Ketika suami dan istri duduk berdua membahas masalah keluarga, berikan waktu yang seimbang untuk masing-masing menyampaikan pendapatnya. Jika suami atau istri terlalu mendominasi pembicaraan, tidak akan terjadi dialog yang sehat, karena berlangsung searah. Satunya mendominasi pembicaraan dan satunya hanya diam mendengarkan. Pihak yang diam akan menjadi pihak yang tertekan.

“Tidak ada gunanya aku bicara. Dia selalu mendominasi pembicaraan. Kalau saya bicara pasti tidak akan didengarkannya,” demikian pikiran suami atau istri jika pasangannya selalu mendominasi pembicaraan.

Untuk itu jangan memonopoli pembicaraan ketika sedang melakukan pembahasan masalah keluarga bersama pasangan. Ketika suami atau istri merasa tidak pernah memiliki kesempatan untuk berbicara, sikap inilah yang membuatnya semakin diam dan menganggap omongan itu seperti angin lalu.

4.Komunikasi yang kasar

Kata-kata kasar yang sering diungkapkan saat mengobrol dengan pasangan membuat suasana pembicaraan menjadi tidak nyaman. Demikian pula gaya dan sikap yang kasar dalam berkomunikasi, menyebabkan pasangan menjadi malas untuk melakukan komunikasi. Akhirnya semua masalah keluarga hanya didiamkan dan dibiarkan saja, karena merasa tidak nyaman untuk mengajak pasangan membahas jalan keluarnya.

“Bang, hari ini anak kita bermasalah lagi di sekolah...,” ungkap istri setelah suami pulang ke rumah.
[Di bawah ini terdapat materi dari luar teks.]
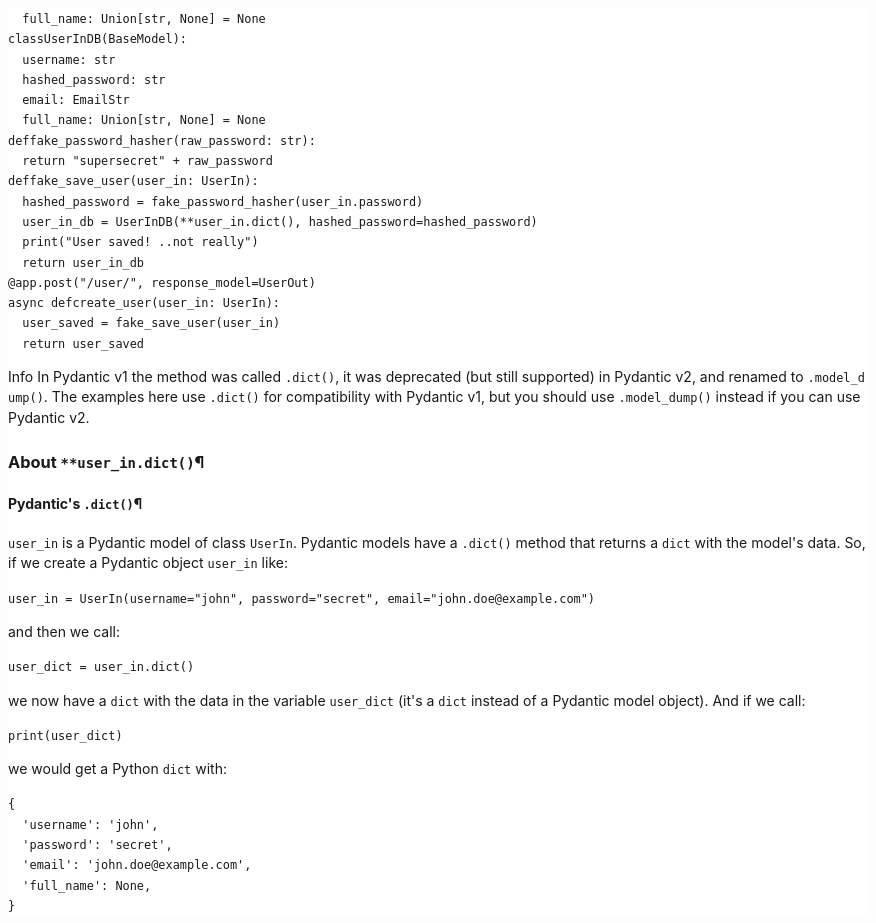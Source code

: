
 ```
  full_name: Union[str, None] = None
classUserInDB(BaseModel):
  username: str
  hashed_password: str
  email: EmailStr
  full_name: Union[str, None] = None
deffake_password_hasher(raw_password: str):
  return "supersecret" + raw_password
deffake_save_user(user_in: UserIn):
  hashed_password = fake_password_hasher(user_in.password)
  user_in_db = UserInDB(**user_in.dict(), hashed_password=hashed_password)
  print("User saved! ..not really")
  return user_in_db
@app.post("/user/", response_model=UserOut)
async defcreate_user(user_in: UserIn):
  user_saved = fake_save_user(user_in)
  return user_saved

```

Info
In Pydantic v1 the method was called `.dict()`, it was deprecated (but still supported) in Pydantic v2, and renamed to `.model_dump()`.
The examples here use `.dict()` for compatibility with Pydantic v1, but you should use `.model_dump()` instead if you can use Pydantic v2.
### About `**user_in.dict()`¶
#### Pydantic's `.dict()`¶
`user_in` is a Pydantic model of class `UserIn`.
Pydantic models have a `.dict()` method that returns a `dict` with the model's data.
So, if we create a Pydantic object `user_in` like:
```
user_in = UserIn(username="john", password="secret", email="john.doe@example.com")

```

and then we call:
```
user_dict = user_in.dict()

```

we now have a `dict` with the data in the variable `user_dict` (it's a `dict` instead of a Pydantic model object).
And if we call:
```
print(user_dict)

```

we would get a Python `dict` with:
```
{
  'username': 'john',
  'password': 'secret',
  'email': 'john.doe@example.com',
  'full_name': None,
}

```
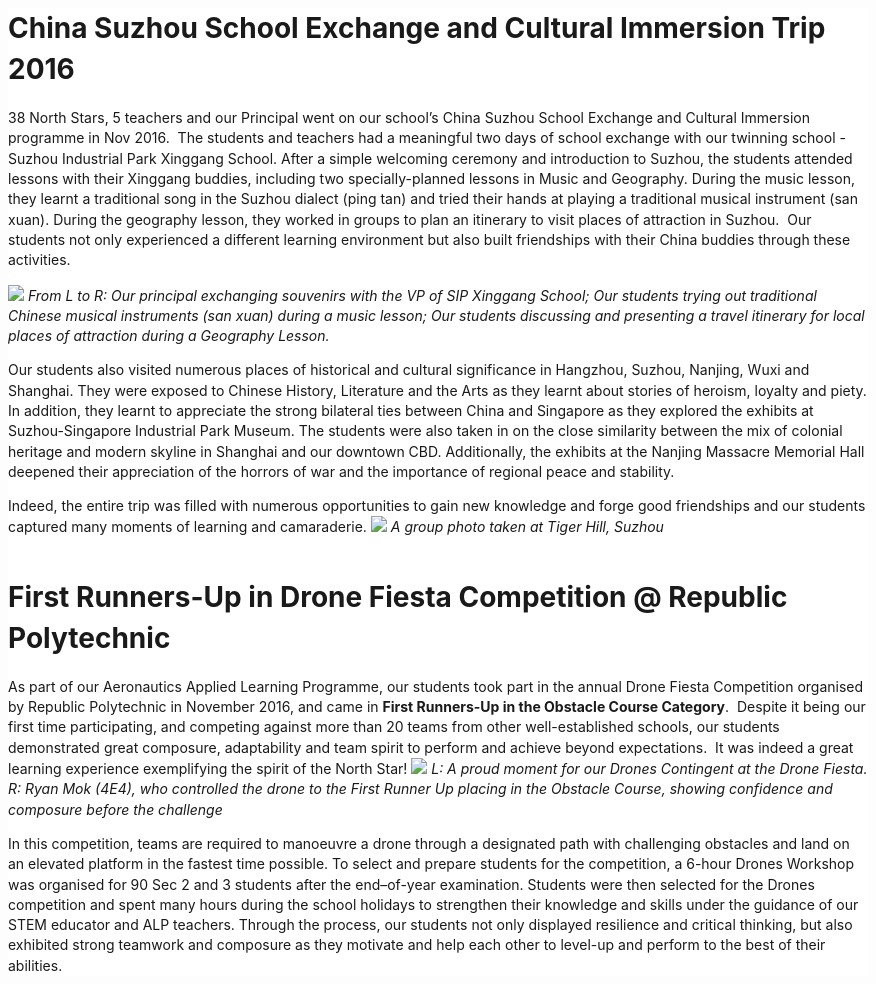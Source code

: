 # China Suzhou School Exchange and Cultural Immersion Trip 2016
38 North Stars, 5 teachers and our Principal went on our school’s China Suzhou School Exchange and Cultural Immersion programme in Nov 2016.  The students and teachers had a meaningful two days of school exchange with our twinning school - Suzhou Industrial Park Xinggang School. After a simple welcoming ceremony and introduction to Suzhou, the students attended lessons with their Xinggang buddies, including two specially-planned lessons in Music and Geography. During the music lesson, they learnt a traditional song in the Suzhou dialect (ping tan) and tried their hands at playing a traditional musical instrument (san xuan). During the geography lesson, they worked in groups to plan an itinerary to visit places of attraction in Suzhou.  Our students not only experienced a different learning environment but also built friendships with their China buddies through these activities.

![](/images/china.jpeg)
_From L to R: Our principal exchanging souvenirs with the VP of SIP Xinggang School; Our students trying out traditional Chinese musical instruments (san xuan) during a music lesson; Our students discussing and presenting a travel itinerary for local places of attraction during a Geography Lesson._

Our students also visited numerous places of historical and cultural significance in Hangzhou, Suzhou, Nanjing, Wuxi and Shanghai. They were exposed to Chinese History, Literature and the Arts as they learnt about stories of heroism, loyalty and piety. In addition, they learnt to appreciate the strong bilateral ties between China and Singapore as they explored the exhibits at Suzhou-Singapore Industrial Park Museum. The students were also taken in on the close similarity between the mix of colonial heritage and modern skyline in Shanghai and our downtown CBD. Additionally, the exhibits at the Nanjing Massacre Memorial Hall deepened their appreciation of the horrors of war and the importance of regional peace and stability.  
  
Indeed, the entire trip was filled with numerous opportunities to gain new knowledge and forge good friendships and our students captured many moments of learning and camaraderie.
![](/images/china1.jpeg)
_A group photo taken at Tiger Hill, Suzhou_

# First Runners-Up in Drone Fiesta Competition @ Republic Polytechnic
As part of our Aeronautics Applied Learning Programme, our students took part in the annual Drone Fiesta Competition organised by Republic Polytechnic in November 2016, and came in **First Runners-Up in the Obstacle Course Category**.  Despite it being our first time participating, and competing against more than 20 teams from other well-established schools, our students demonstrated great composure, adaptability and team spirit to perform and achieve beyond expectations.  It was indeed a great learning experience exemplifying the spirit of the North Star!
![](/images/drone1.jpeg)
_L: A proud moment for our Drones Contingent at the Drone Fiesta._  <br>
_R:_ _Ryan Mok (4E4), who controlled the drone to the First Runner Up placing in the Obstacle Course, showing confidence and composure before the challenge_

In this competition, teams are required to manoeuvre a drone through a designated path with challenging obstacles and land on an elevated platform in the fastest time possible. To select and prepare students for the competition, a 6-hour Drones Workshop was organised for 90 Sec 2 and 3 students after the end–of-year examination. Students were then selected for the Drones competition and spent many hours during the school holidays to strengthen their knowledge and skills under the guidance of our STEM educator and ALP teachers. Through the process, our students not only displayed resilience and critical thinking, but also exhibited strong teamwork and composure as they motivate and help each other to level-up and perform to the best of their abilities.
“Brengsek! Berapa kali sudah aku katakan, urusan anak itu urusan kamu! Kalau ia bermasalah, berarti kamu yang bermasalah, tahu? Jangan bawa-bawa masalah anak kepada aku!” jawab suami dengan ketus dan kasar.

Gaya komunikasi seperti itu tidak sehat. Sejak dari cara pandang terhadap masalah, pemilihan kosakata, sampai kepada intonasi dan bahasa tubuh menyebabkan pasangan menjadi takut dan malas untuk mengobrol lagi.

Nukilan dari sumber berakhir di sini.